- _WHAT THE TASK ASKS_
Write out every record below exactly as given. Leave the pictures out.
::: MATERIAL TO PROCESS
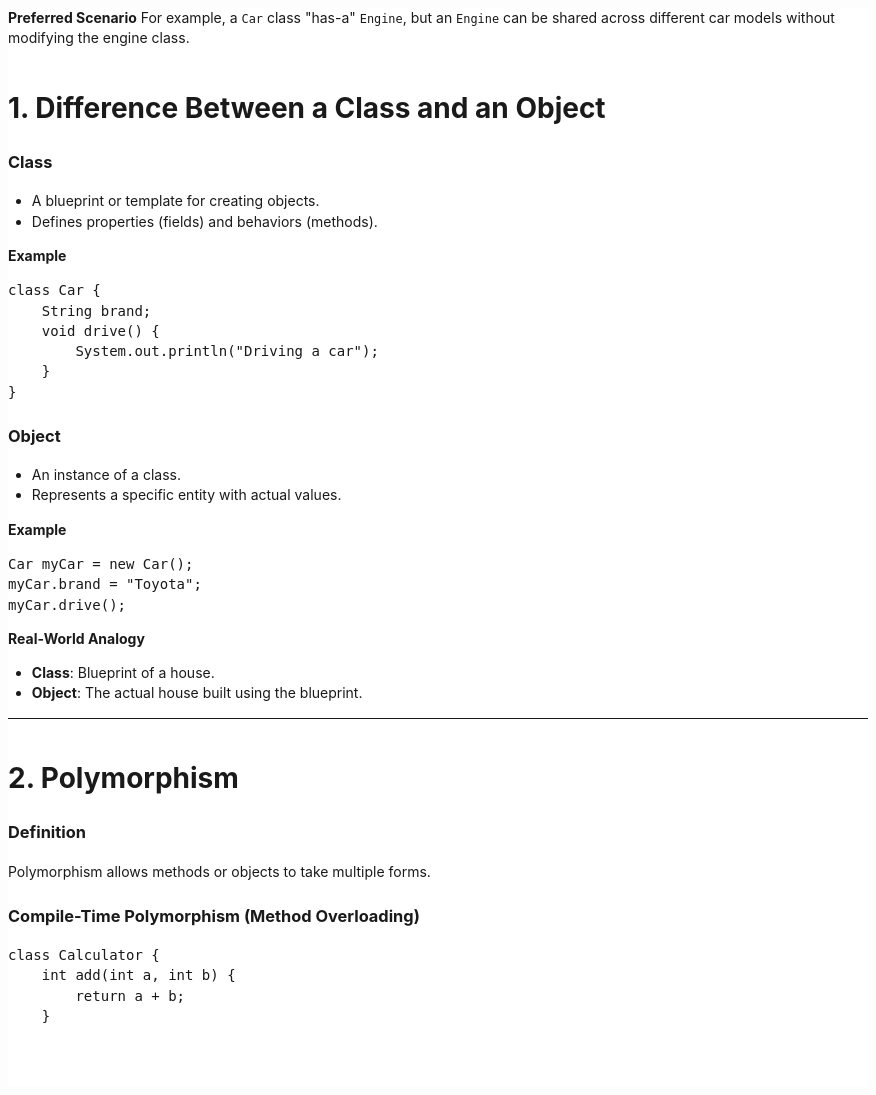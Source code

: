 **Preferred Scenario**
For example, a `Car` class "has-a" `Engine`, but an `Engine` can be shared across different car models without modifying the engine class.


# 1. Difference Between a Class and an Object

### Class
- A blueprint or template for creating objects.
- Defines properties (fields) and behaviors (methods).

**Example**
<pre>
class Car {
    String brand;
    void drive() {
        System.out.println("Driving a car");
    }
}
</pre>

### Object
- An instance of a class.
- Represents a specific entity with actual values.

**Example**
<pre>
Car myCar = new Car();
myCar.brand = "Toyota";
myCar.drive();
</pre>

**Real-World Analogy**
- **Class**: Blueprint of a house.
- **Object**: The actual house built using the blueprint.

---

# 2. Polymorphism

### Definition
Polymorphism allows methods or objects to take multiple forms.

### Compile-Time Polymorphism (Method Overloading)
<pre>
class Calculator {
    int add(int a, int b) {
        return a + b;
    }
::::::
- _SOLUTION TO THIS PROBLEM_
Source code

: **Preferred Scenario**
For example, a `Car` class "has-a" `Engine`, but an `Engine` can be shared across different car models without modifying the engine class.


# 1. Difference Between a Class and an Object

### Class
- A blueprint or template for creating objects.
- Defines properties (fields) and behaviors (methods).

**Example**
<pre>
class Car {
    String brand;
    void drive() {
        System.out.println("Driving a car");
    }
}
</pre>

### Object
- An instance of a class.
- Represents a specific entity with actual values.

**Example**
<pre>
Car myCar = new Car();
myCar.brand = "Toyota";
myCar.drive();
</pre>

**Real-World Analogy**
- **Class**: Blueprint of a house.
- **Object**: The actual house built using the blueprint.

---

# 2. Polymorphism

### Definition
Polymorphism allows methods or objects to take multiple forms.

### Compile-Time Polymorphism (Method Overloading)
<pre>
class Calculator {
    int add(int a, int b) {
        return a + b;
    }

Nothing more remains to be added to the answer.